Tale of the Broken Butt

November 6, 2012

So. I broke my butt this weekend. It’s rather embarrassing to break your butt. You want to know what’s even more embarrassing? This is the second time in my life that I’ve broken my butt.

What can I say? I am clumsy and a clod. I trip over every electrical cord in the house, crash into ceramic counter tops and run into hefty doors on a regular basis. There’s a reason that I never rode a bicycle as a child. Too filled with peril, riding a bicycle.

The first time I broke my butt, I was schussing down the slopes in Russia, shoulder-to-shoulder with James Bond, deflecting bullets from very athletic and determined villains while still keeping my makeup intact.

What? You never knew that I was an extra in “From Russia, With Love?”

Okay, at least I can truthfully say that ButtGate #1 did involve ice, wind and a pair of really rockin’ high heels.

ButtGate #2? Not so glamorous.

I was already at a disadvantage this round, because I’d been nursing an angry, crimson elbow for days.
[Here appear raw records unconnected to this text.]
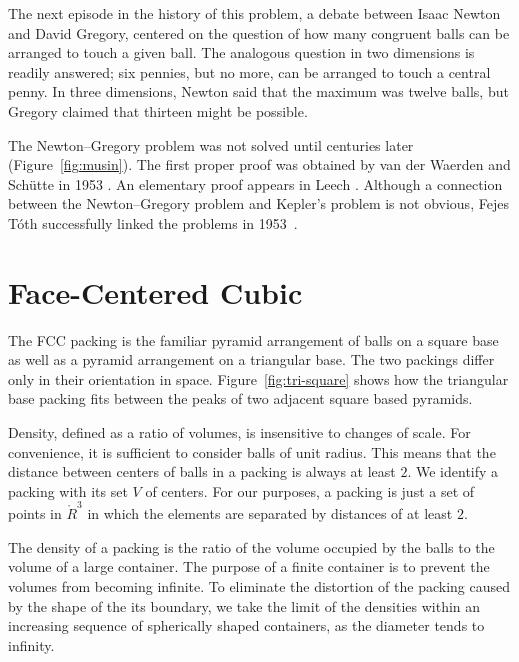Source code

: The next episode in the history of this problem,  a debate between
Isaac Newton and David Gregory,  centered on the
question of how many congruent balls  can be arranged to touch
a given ball.  The analogous question in two dimensions is readily answered;
six pennies, but no more, can be arranged
to touch a central penny.  In three dimensions, Newton said that the maximum was
twelve balls, but Gregory claimed that thirteen might be possible.

The Newton--Gregory problem was not solved until centuries later
(Figure~\ref{fig:musin}).  The first proper proof was obtained by van
der Waerden and Sch\"utte in 1953 \cite{Sch53}.  An elementary proof
appears in Leech \cite{Leech:1956:MG}.  Although a connection between
the Newton--Gregory problem and Kepler's problem is not obvious, Fejes
T\'oth successfully linked the problems in 1953~\cite{Fej53}.

\figPTFTWZM %

\section{Face-Centered Cubic}



The FCC packing is the familiar pyramid arrangement of
balls on a square base as well as a pyramid arrangement on a
triangular base.  The two packings
differ only in their orientation in space.
Figure~\ref{fig:tri-square} shows how the triangular base
packing fits between the peaks of two adjacent square based pyramids.

\figNTNKMGO %

Density, defined as a ratio of volumes, is insensitive to changes of
scale.  For convenience, it is sufficient to consider balls of unit
radius. This means that the distance between centers of balls in a
packing is always  at least $2$.  We identify a packing with its set $V$
of centers.   For our purposes, a packing is just a set of points
in $\ring{R}^3$ in which the elements are separated by distances of at least
$2$.



The density of a packing is the ratio of the volume occupied by the
balls to the volume of a large container.  The
purpose of a finite container is to prevent the volumes from becoming
infinite.  To eliminate the distortion of the packing caused by the
shape of the its boundary, we take the limit of the densities within an increasing
sequence of spherically shaped containers, as the diameter tends to infinity.

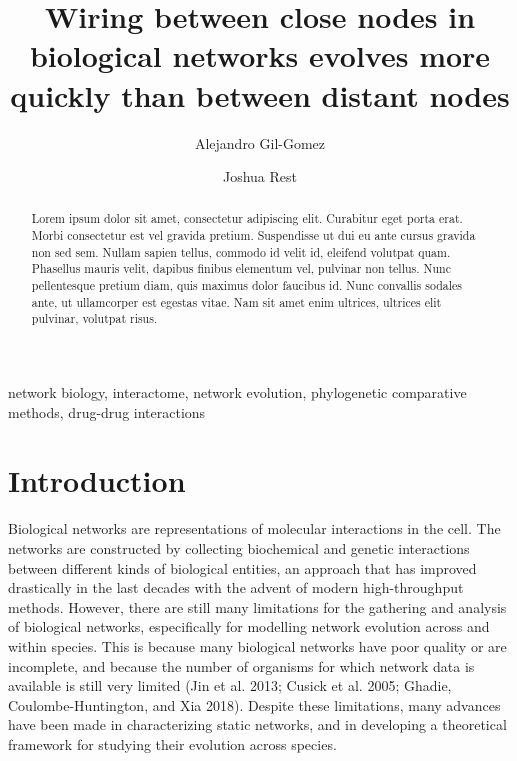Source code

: \documentclass[]{elsarticle} %
\begin{document}
\begin{frontmatter}

  \title{Wiring between close nodes in biological networks evolves more quickly than between distant nodes}
    \author[Stony Brook University]{Alejandro Gil-Gomez}
    \author[Stony Brook University]{Joshua Rest}
      \address[Stony Brook University]{Department of Ecology \& Evolution, Stony Brook University, 650 Life Sciences Building, Stony Brook, NY 11794-5245}
    
  \begin{abstract}
  Lorem ipsum dolor sit amet, consectetur adipiscing elit. Curabitur eget porta erat. Morbi consectetur est vel gravida pretium. Suspendisse ut dui eu ante cursus gravida non sed sem. Nullam sapien tellus, commodo id velit id, eleifend volutpat quam. Phasellus mauris velit, dapibus finibus elementum vel, pulvinar non tellus. Nunc pellentesque pretium diam, quis maximus dolor faucibus id. Nunc convallis sodales ante, ut ullamcorper est egestas vitae. Nam sit amet enim ultrices, ultrices elit pulvinar, volutpat risus.
  \end{abstract}
   \begin{keyword} network biology, interactome, network evolution, phylogenetic comparative methods, drug-drug interactions\end{keyword}
 \end{frontmatter}

\hypertarget{introduction}{%
\section{Introduction}\label{introduction}}

Biological networks are representations of molecular interactions in the cell. The networks are constructed by collecting biochemical and genetic interactions between different kinds of biological entities, an approach that has improved drastically in the last decades with the advent of modern high-throughput methods. However, there are still many limitations for the gathering and analysis of biological networks, especifically for modelling network evolution across and within species. This is because many biological networks have poor quality or are incomplete, and because the number of organisms for which network data is available is still very limited (Jin et al. 2013; Cusick et al. 2005; Ghadie, Coulombe-Huntington, and Xia 2018). Despite these limitations, many advances have been made in characterizing static networks, and in developing a theoretical framework for studying their evolution across species.
\end{document}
I finally complained to my husband about it, and he took one look and said, “Oh. Bursitis.”

Bursitis? Really? Okay, just fetch me my AARP card, bottle of Geritol and walker now, because I am going down, readers. I’m polishing up my pinocle skills as we speak, because the nursing home cannot be far off.

Then he looked at my other elbow and said, “Huh. I think it’s coming in that one, too.”


Bummer about ButtGate#2: No little black dress or sexy high heels. It’s a couple of elbows ensconced in ace bandages and ice packs. Attractive!

Secret Bonus to Buttgate#2: I was so awash in self-pity that nobody expected me to cook dinner. Take those little unexpected benefits and run with ‘em, ladies.

Since I wasn’t cooking, my family sat at the kitchen counter, on bar stools, (casual mode), munching takeout. I felt better already.

As we enjoyed our repast, our new kitty, Aria, spied something interesting/alarming/objectionable outside, gave a vociferous “Yeowwww!” and launched herself into the stratosphere like John Glenn.

I choked on a French fry, whirled violently around on my bar stool, and then the whole business came crashing down. On my ass. On hardwood floors.

Hi, my name is Dana. I have broken my butt twice in my lifetime. I am full of pride.

I am also putting these weirdo hot/cold compresses (intended for back pain) on my butt. The first night of ButtGate#2, I woke up at three a.m. and thought to myself, “Why the Hell do I have Miss D.’s swimming cap in my hand?” Not a swimming cap. Somehow, in my sleep, I’d ripped my swanky compress off and was clutching it in a death grip.

I’d like to think that I was having a dream about strangling Gwyneth Paltrow, but I was too drugged up to remember.


Tailbone: 2

Dana: 0

The coccyx wins.

Hope you (and your healthy hind ends) have a good week, dear readers. I am sitting on my newly purchased and very sexy donut thingy, elbows wrapped, pondering my demise. Well, actually, not that last item–there’s leftover Halloween candy to consume.